* _Work instruction_
The lines below starting at the line containing "# Mintlayer core" and ending at the line containing "A draft of the" are to be repeated exactly, with both ends kept and nothing else added.

* _Recorded information_
§ §

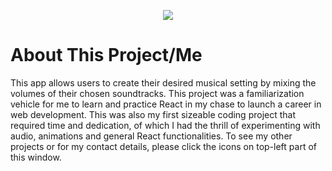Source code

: <p align="center">
  <img src="./preview.gif" />
</p>

# About This Project/Me

This app allows users to create their desired musical setting by
mixing the volumes of their chosen soundtracks. This project was a
familiarization vehicle for me to learn and practice React in my
chase to launch a career in web development. This was also my
first sizeable coding project that required time and dedication,
of which I had the thrill of experimenting with audio, animations
and general React functionalities. To see my other projects or for
my contact details, please click the icons on top-left part of
this window.
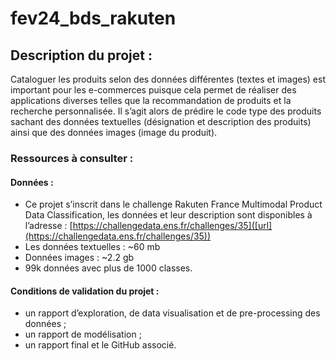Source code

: # fev24_bds_rakuten

## Description du projet :
Cataloguer les produits selon des données différentes (textes et images) est important pour les e-commerces puisque cela permet de réaliser des applications diverses telles que la recommandation de produits et la recherche personnalisée. Il s’agit alors de prédire le code type des produits sachant des données textuelles (désignation et description des produits) ainsi que des données images (image du produit).

### Ressources à consulter :
#### Données :
- Ce projet s’inscrit dans le challenge Rakuten France Multimodal Product Data Classification, les données et leur description sont disponibles à l’adresse : [https://challengedata.ens.fr/challenges/35]([url](https://challengedata.ens.fr/challenges/35))
- Les données textuelles : ~60 mb
- Données images : ~2.2 gb
- 99k données avec plus de 1000 classes.

#### Conditions de validation du projet :
- un rapport d’exploration, de data visualisation et de pre-processing des données ;
- un rapport de modélisation ;
- un rapport final et le GitHub associé.
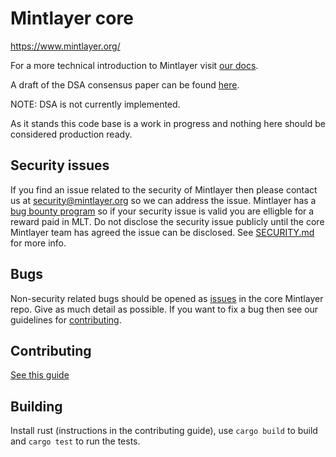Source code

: # Mintlayer core

https://www.mintlayer.org/

For a more technical introduction to Mintlayer visit [our docs](https://docs.mintlayer.org/).

A draft of the DSA consensus paper can be found [here](https://www.mintlayer.org/docs/DSA-consensus-paper-draft.pdf).

NOTE: DSA is not currently implemented.

As it stands this code base is a work in progress and nothing here should be considered production ready.

## Security issues
If you find an issue related to the security of Mintlayer then please contact us at security@mintlayer.org so we can address the issue. Mintlayer has a [bug bounty program](https://www.mintlayer.org/bug-bounties) so if your security issue is valid you are elligble for a reward paid in MLT. Do not disclose the security issue publicly until the core Mintlayer team has agreed the issue can be disclosed. See [SECURITY.md](https://github.com/mintlayer/core/blob/master/SECURITY.md) for more info.

## Bugs
Non-security related bugs should be opened as [issues](https://github.com/mintlayer/core/issues/new) in the core Mintlayer repo. Give as much detail as possible. If you want to fix a bug then see our guidelines for [contributing](https://github.com/mintlayer/core/blob/master/CONTRIBUTING.md).

## Contributing
[See this guide](https://github.com/mintlayer/core/blob/master/CONTRIBUTING.md)

## Building
Install rust (instructions in the contributing guide), use `cargo build` to build and `cargo test` to run the tests.
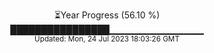 <p align="center">
⏳Year Progress (56.10 %) <br>
████████████████▁▁▁▁▁▁▁▁▁▁▁▁▁▁ <br>
<sub>Updated: Mon, 24 Jul 2023 18:03:26 GMT</sub>
</p>

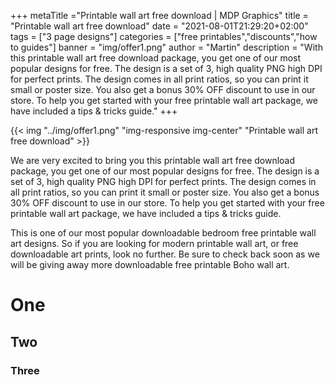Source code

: +++
metaTitle ="Printable wall art free download | MDP Graphics"
title = "Printable wall art free download"
date = "2021-08-01T21:29:20+02:00"
tags = ["3 page designs"]
categories = ["free printables","discounts","how to guides"]
banner = "img/offer1.png"
author = "Martin"
description = "With this printable wall art free download package, you get one of our most popular designs for free. The design is a set of 3, high quality PNG high DPI for perfect prints. The design comes in all print ratios, so you can print it small or poster size. You also get a bonus 30% OFF discount to use in our store. To help you get started with your free printable wall art package, we have included a tips & tricks guide."
+++

{{< img "../img/offer1.png" "img-responsive img-center" "Printable wall art free download" >}}

We are very excited to bring you this printable wall art free download package, you get one of our most popular designs for free. The design is a set of 3, high quality PNG high DPI for perfect prints. The design comes in all print ratios, so you can print it small or poster size. You also get a bonus 30% OFF discount to use in our store. To help you get started with your free printable wall art package, we have included a tips & tricks guide.

This is one of our most popular downloadable bedroom free printable wall art designs. So if you are looking for modern printable wall art, or free downloadable art prints, look no further. Be sure to check back soon as we will be giving away more downloadable free printable Boho wall art.





# One
## Two
### Three
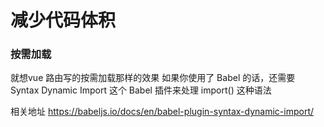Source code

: # 减少代码体积
### 按需加载
就想vue 路由写的按需加载那样的效果
如果你使用了 Babel 的话，还需要 Syntax Dynamic Import 这个 Babel 插件来处理 import() 这种语法

相关地址
https://babeljs.io/docs/en/babel-plugin-syntax-dynamic-import/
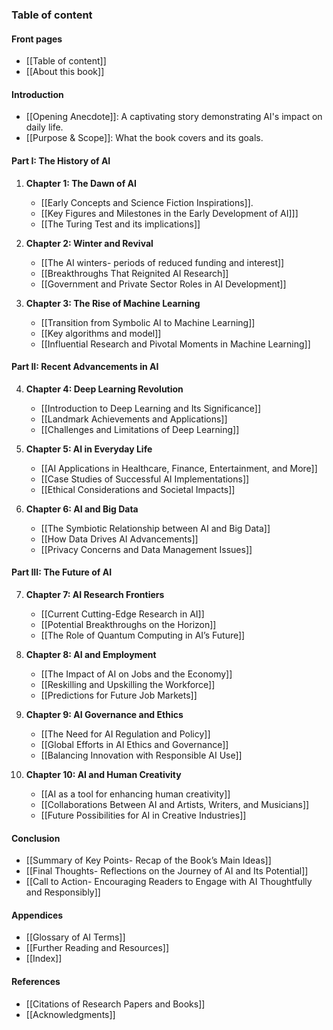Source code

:
### Table of content

#### Front pages
- [[Table of content]]
- [[About this book]]

#### Introduction

- [[Opening Anecdote]]: A captivating story demonstrating AI's impact on daily life.
- [[Purpose & Scope]]: What the book covers and its goals.

#### Part I: The History of AI

1. **Chapter 1: The Dawn of AI**
    
    - [[Early Concepts and Science Fiction Inspirations]].
    - [[Key Figures and Milestones in the Early Development of AI]]]
    - [[The Turing Test and its implications]]
2. **Chapter 2: Winter and Revival**
    
    - [[The AI winters- periods of reduced funding and interest]]
    - [[Breakthroughs That Reignited AI Research]]
    - [[Government and Private Sector Roles in AI Development]]
3. **Chapter 3: The Rise of Machine Learning**
    
    - [[Transition from Symbolic AI to Machine Learning]]
    - [[Key algorithms and model]]
    - [[Influential Research and Pivotal Moments in Machine Learning]]

#### Part II: Recent Advancements in AI

4. **Chapter 4: Deep Learning Revolution**

    - [[Introduction to Deep Learning and Its Significance]]
    - [[Landmark Achievements and Applications]]
    - [[Challenges and Limitations of Deep Learning]]
6. **Chapter 5: AI in Everyday Life**
    
    - [[AI Applications in Healthcare, Finance, Entertainment, and More]]
    - [[Case Studies of Successful AI Implementations]]
    - [[Ethical Considerations and Societal Impacts]]
6. **Chapter 6: AI and Big Data**
    
    - [[The Symbiotic Relationship between AI and Big Data]]
    - [[How Data Drives AI Advancements]]
    - [[Privacy Concerns and Data Management Issues]]

#### Part III: The Future of AI

7. **Chapter 7: AI Research Frontiers**
    
    - [[Current Cutting-Edge Research in AI]]
    - [[Potential Breakthroughs on the Horizon]]
    - [[The Role of Quantum Computing in AI’s Future]]
8. **Chapter 8: AI and Employment**
    
    - [[The Impact of AI on Jobs and the Economy]]
    - [[Reskilling and Upskilling the Workforce]]
    - [[Predictions for Future Job Markets]]
9. **Chapter 9: AI Governance and Ethics**
    
    - [[The Need for AI Regulation and Policy]]
    - [[Global Efforts in AI Ethics and Governance]]
    - [[Balancing Innovation with Responsible AI Use]]
10. **Chapter 10: AI and Human Creativity**
    
    - [[AI as a tool for enhancing human creativity]]
    - [[Collaborations Between AI and Artists, Writers, and Musicians]]
    - [[Future Possibilities for AI in Creative Industries]]

#### Conclusion

- [[Summary of Key Points- Recap of the Book’s Main Ideas]]
- [[Final Thoughts- Reflections on the Journey of AI and Its Potential]]
- [[Call to Action- Encouraging Readers to Engage with AI Thoughtfully and Responsibly]]

#### Appendices

- [[Glossary of AI Terms]]
- [[Further Reading and Resources]]
- [[Index]]

#### References

- [[Citations of Research Papers and Books]]
- [[Acknowledgments]]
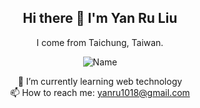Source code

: <div align="center">
  
## Hi there 👋 I'm Yan Ru Liu
I come from Taichung, Taiwan. 

![Name](https://hits.seeyoufarm.com/api/count/incr/badge.svg?url=https%3A%2F%2Fgithub.com%2F{username}1212%2Fhit-counter)

🌱  I’m currently learning web technology  
📫  How to reach me: yanru1018@gmail.com

</div>

<!--
- 🌱  I’m currently learning web technology
- 📫  How to reach me: yanru1018@gmail.com
-->

<!--
![Name](https://img.shields.io/badge/Profile%20Visitors-172B4D?style=for-the-badge&logo=Opsgenie&logoColor=white)




**amyliu1810/amyliu1810** is a ✨ _special_ ✨ repository because its `README.md` (this file) appears on your GitHub profile.

Here are some ideas to get you started:

- 🔭 I’m currently working on ...
- 🌱  I’m currently learning web technology
- 👯 I’m looking to collaborate on ...
- 🤔 I’m looking for help with ...
- 💬 Ask me about ...
- 📫 How to reach me: ...
- 😄 Pronouns: ...
- ⚡ Fun fact: ...
-->
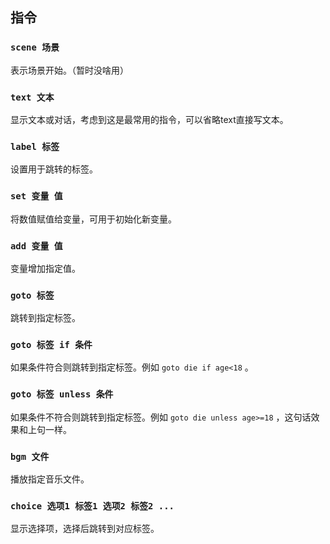 ## 指令
### `scene 场景`
表示场景开始。（暂时没啥用）

### `text 文本`
显示文本或对话，考虑到这是最常用的指令，可以省略text直接写文本。

### `label 标签`
设置用于跳转的标签。

### `set 变量 值`
将数值赋值给变量，可用于初始化新变量。

### `add 变量 值`
变量增加指定值。

### `goto 标签`
跳转到指定标签。

### `goto 标签 if 条件`
如果条件符合则跳转到指定标签。例如 `goto die if age<18` 。

### `goto 标签 unless 条件`
如果条件不符合则跳转到指定标签。例如 `goto die unless age>=18` ，这句话效果和上句一样。

### `bgm 文件`
播放指定音乐文件。

### `choice 选项1 标签1 选项2 标签2 ...`
显示选择项，选择后跳转到对应标签。
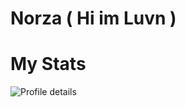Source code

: # Norza ( Hi im Luvn )






# My Stats
<picture>
  <source media="(prefers-color-scheme: dark)" srcset="https://raw.githubusercontent.com/Norzax/Norzax/master/profile-summary-card-output/github_dark/0-profile-details.svg https://raw.githubusercontent.com/Norzax/Norzax/master/profile-summary-card-output/github_dark/1-repos-per-language.svg">
  <source media="(prefers-color-scheme: dark)" srcset="">
  <source media="(prefers-color-scheme: dark)" srcset="https://raw.githubusercontent.com/Norzax/Norzax/master/profile-summary-card-output/github_dark/2-most-commit-language.svg">
  <source media="(prefers-color-scheme: dark)" srcset="https://raw.githubusercontent.com/Norzax/Norzax/master/profile-summary-card-output/github_dark/3-stats.svg">
  <source media="(prefers-color-scheme: dark)" srcset="https://github-profile-summary-cards.vercel.app/api/cards/productive-time?username=Norzax&theme=github_dark&utcOffset=+7">
  
  <source media="(prefers-color-scheme: light)" srcset="https://raw.githubusercontent.com/Norzax/Norzax/master/profile-summary-card-output/github/0-profile-details.svg">
  <source media="(prefers-color-scheme: light)" srcset="https://raw.githubusercontent.com/Norzax/Norzax/master/profile-summary-card-output/github/1-repos-per-language.svg">
  <source media="(prefers-color-scheme: light)" srcset="https://raw.githubusercontent.com/Norzax/Norzax/master/profile-summary-card-output/github/2-most-commit-language.svg">
  <source media="(prefers-color-scheme: light)" srcset="https://raw.githubusercontent.com/Norzax/Norzax/master/profile-summary-card-output/github/3-stats.svg">
  <source media="(prefers-color-scheme: light)" srcset="https://github-profile-summary-cards.vercel.app/api/cards/productive-time?username=Norzax&theme=github&utcOffset=+7">
  
  <img alt="Profile details" src="https://github.com/Norzax">
</picture>
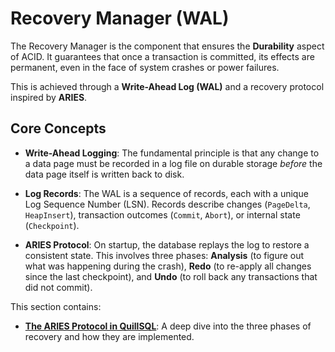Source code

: # Recovery Manager (WAL)

The Recovery Manager is the component that ensures the **Durability** aspect of ACID. It guarantees that once a transaction is committed, its effects are permanent, even in the face of system crashes or power failures.

This is achieved through a **Write-Ahead Log (WAL)** and a recovery protocol inspired by **ARIES**.

## Core Concepts

- **Write-Ahead Logging**: The fundamental principle is that any change to a data page must be recorded in a log file on durable storage *before* the data page itself is written back to disk.

- **Log Records**: The WAL is a sequence of records, each with a unique Log Sequence Number (LSN). Records describe changes (`PageDelta`, `HeapInsert`), transaction outcomes (`Commit`, `Abort`), or internal state (`Checkpoint`).

- **ARIES Protocol**: On startup, the database replays the log to restore a consistent state. This involves three phases: **Analysis** (to figure out what was happening during the crash), **Redo** (to re-apply all changes since the last checkpoint), and **Undo** (to roll back any transactions that did not commit).

This section contains:

- **[The ARIES Protocol in QuillSQL](./../recovery/aries.md)**: A deep dive into the three phases of recovery and how they are implemented.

§ §

* _Reply_
: # Mintlayer core

https://www.mintlayer.org/

For a more technical introduction to Mintlayer visit [our docs](https://docs.mintlayer.org/).

A draft of the DSA consensus paper can be found [here](https://www.mintlayer.org/docs/DSA-consensus-paper-draft.pdf).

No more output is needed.